**Problem to work on**
Should an entry contain an image, leave the image out and repeat the entry's text exactly.

- - - - -

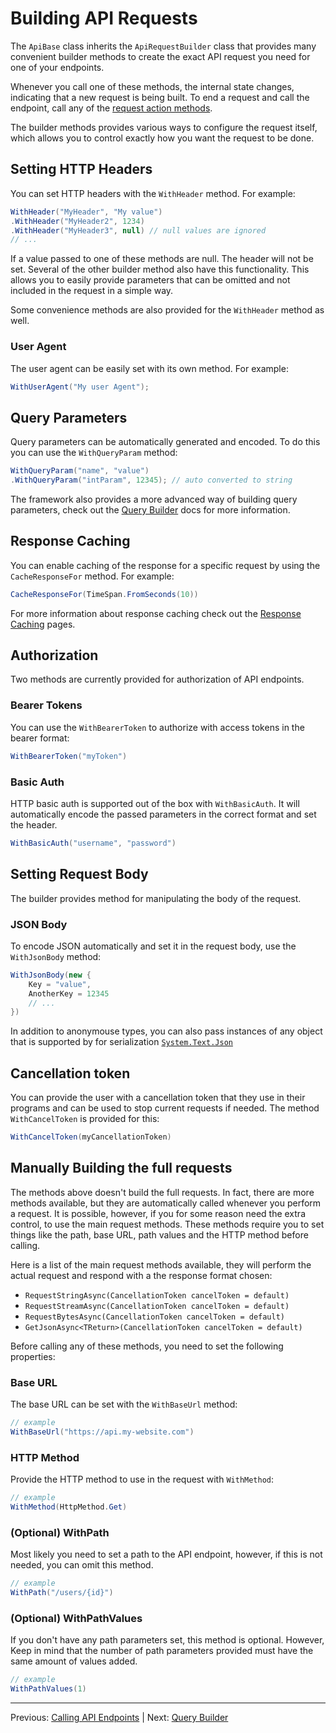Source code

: # Building API Requests
The `ApiBase` class inherits the `ApiRequestBuilder` class that provides many convenient builder methods to create the exact API request you need for one of your endpoints.

Whenever you call one of these methods, the internal state changes, indicating that a new request is being built. To end a request and call the endpoint, call any of the [request action methods](calling-endpoints.md).

The builder methods provides various ways to configure the request itself, which allows you to control exactly how you want the request to be done.

## Setting HTTP Headers
You can set HTTP headers with the `WithHeader` method. For example:

```cs
WithHeader("MyHeader", "My value")
.WithHeader("MyHeader2", 1234)
.WithHeader("MyHeader3", null) // null values are ignored
// ...
```

If a value passed to one of these methods are null. The header will not be set. Several of the other builder method also have this functionality. This allows you to easily provide parameters that can be omitted and not included in the request in a simple way.

Some convenience methods are also provided for the `WithHeader` method as well.

### User Agent
The user agent can be easily set with its own method. For example:

```cs
WithUserAgent("My user Agent");
```

## Query Parameters
Query parameters can be automatically generated and encoded. To do this you can use the `WithQueryParam` method:
```cs
WithQueryParam("name", "value")
.WithQueryParam("intParam", 12345); // auto converted to string
```

The framework also provides a more advanced way of building query parameters, check out the [Query Builder](query-builder.md) docs for more information.

## Response Caching
You can enable caching of the response for a specific request by using the `CacheResponseFor` method. For example:

```cs
CacheResponseFor(TimeSpan.FromSeconds(10))
```

For more information about response caching check out the [Response Caching](response-caching.md) pages.

## Authorization
Two methods are currently provided for authorization of API endpoints.

### Bearer Tokens
You can use the `WithBearerToken` to authorize with access tokens in the bearer format:
```cs
WithBearerToken("myToken")
```

### Basic Auth
HTTP basic auth is supported out of the box with `WithBasicAuth`. It will automatically encode the passed parameters in the correct format and set the header.
```cs
WithBasicAuth("username", "password")
```

## Setting Request Body
The builder provides method for manipulating the body of the request.

### JSON Body
To encode JSON automatically and set it in the request body, use the `WithJsonBody` method:
```cs
WithJsonBody(new {
    Key = "value",
    AnotherKey = 12345
    // ...
})
```

In addition to anonymouse types, you can also pass instances of any object that is supported by for serialization [`System.Text.Json`](https://docs.microsoft.com/en-us/dotnet/api/system.text.json?view=net-6.0)

## Cancellation token
You can provide the user with a cancellation token that they use in their programs and can be used to stop current requests if needed. The method `WithCancelToken` is provided for this:
```cs
WithCancelToken(myCancellationToken)
```

## Manually Building the full requests
The methods above doesn't build the full requests. In fact, there are more methods available, but they are automatically called whenever you perform a request. It is possible, however, if you for some reason need the extra control, to use the main request methods. These methods require you to set things like the path, base URL, path values and the HTTP method before calling.

Here is a list of the main request methods available, they will perform the actual request and respond with a the response format chosen:
- `RequestStringAsync(CancellationToken cancelToken = default)`
- `RequestStreamAsync(CancellationToken cancelToken = default)`
- `RequestBytesAsync(CancellationToken cancelToken = default)`
- `GetJsonAsync<TReturn>(CancellationToken cancelToken = default)`

Before calling any of these methods, you need to set the following properties:

### Base URL
The base URL can be set with the `WithBaseUrl` method:
```cs
// example
WithBaseUrl("https://api.my-website.com")
```

### HTTP Method
Provide the HTTP method to use in the request with `WithMethod`:
```cs
// example
WithMethod(HttpMethod.Get)
```

### (Optional) WithPath
Most likely you need to set a path to the API endpoint, however, if this is not needed, you can omit this method.
```cs
// example
WithPath("/users/{id}")
```

### (Optional) WithPathValues
If you don't have any path parameters set, this method is optional. However, Keep in mind that the number of path parameters provided must have the same amount of values added.
```cs
// example
WithPathValues(1)
```

---
Previous: [Calling API Endpoints](calling-endpoints.md) | Next: [Query Builder](query-builder.md)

- - - - -

**Answer below**
Source code

: # Building API Requests
The `ApiBase` class inherits the `ApiRequestBuilder` class that provides many convenient builder methods to create the exact API request you need for one of your endpoints.

Whenever you call one of these methods, the internal state changes, indicating that a new request is being built. To end a request and call the endpoint, call any of the [request action methods](calling-endpoints.md).

The builder methods provides various ways to configure the request itself, which allows you to control exactly how you want the request to be done.

## Setting HTTP Headers
You can set HTTP headers with the `WithHeader` method. For example:

```cs
WithHeader("MyHeader", "My value")
.WithHeader("MyHeader2", 1234)
.WithHeader("MyHeader3", null) // null values are ignored
// ...
```

If a value passed to one of these methods are null. The header will not be set. Several of the other builder method also have this functionality. This allows you to easily provide parameters that can be omitted and not included in the request in a simple way.

Some convenience methods are also provided for the `WithHeader` method as well.

### User Agent
The user agent can be easily set with its own method. For example:

```cs
WithUserAgent("My user Agent");
```

## Query Parameters
Query parameters can be automatically generated and encoded. To do this you can use the `WithQueryParam` method:
```cs
WithQueryParam("name", "value")
.WithQueryParam("intParam", 12345); // auto converted to string
```

The framework also provides a more advanced way of building query parameters, check out the [Query Builder](query-builder.md) docs for more information.

## Response Caching
You can enable caching of the response for a specific request by using the `CacheResponseFor` method. For example:

```cs
CacheResponseFor(TimeSpan.FromSeconds(10))
```

For more information about response caching check out the [Response Caching](response-caching.md) pages.

## Authorization
Two methods are currently provided for authorization of API endpoints.

### Bearer Tokens
You can use the `WithBearerToken` to authorize with access tokens in the bearer format:
```cs
WithBearerToken("myToken")
```

### Basic Auth
HTTP basic auth is supported out of the box with `WithBasicAuth`. It will automatically encode the passed parameters in the correct format and set the header.
```cs
WithBasicAuth("username", "password")
```

## Setting Request Body
The builder provides method for manipulating the body of the request.

### JSON Body
To encode JSON automatically and set it in the request body, use the `WithJsonBody` method:
```cs
WithJsonBody(new {
    Key = "value",
    AnotherKey = 12345
    // ...
})
```

In addition to anonymouse types, you can also pass instances of any object that is supported by for serialization [`System.Text.Json`](https://docs.microsoft.com/en-us/dotnet/api/system.text.json?view=net-6.0)

## Cancellation token
You can provide the user with a cancellation token that they use in their programs and can be used to stop current requests if needed. The method `WithCancelToken` is provided for this:
```cs
WithCancelToken(myCancellationToken)
```

## Manually Building the full requests
The methods above doesn't build the full requests. In fact, there are more methods available, but they are automatically called whenever you perform a request. It is possible, however, if you for some reason need the extra control, to use the main request methods. These methods require you to set things like the path, base URL, path values and the HTTP method before calling.

Here is a list of the main request methods available, they will perform the actual request and respond with a the response format chosen:
- `RequestStringAsync(CancellationToken cancelToken = default)`
- `RequestStreamAsync(CancellationToken cancelToken = default)`
- `RequestBytesAsync(CancellationToken cancelToken = default)`
- `GetJsonAsync<TReturn>(CancellationToken cancelToken = default)`

Before calling any of these methods, you need to set the following properties:

### Base URL
The base URL can be set with the `WithBaseUrl` method:
```cs
// example
WithBaseUrl("https://api.my-website.com")
```

### HTTP Method
Provide the HTTP method to use in the request with `WithMethod`:
```cs
// example
WithMethod(HttpMethod.Get)
```

### (Optional) WithPath
Most likely you need to set a path to the API endpoint, however, if this is not needed, you can omit this method.
```cs
// example
WithPath("/users/{id}")
```

### (Optional) WithPathValues
If you don't have any path parameters set, this method is optional. However, Keep in mind that the number of path parameters provided must have the same amount of values added.
```cs
// example
WithPathValues(1)
```

---
Previous: [Calling API Endpoints](calling-endpoints.md) | Next: [Query Builder](query-builder.md)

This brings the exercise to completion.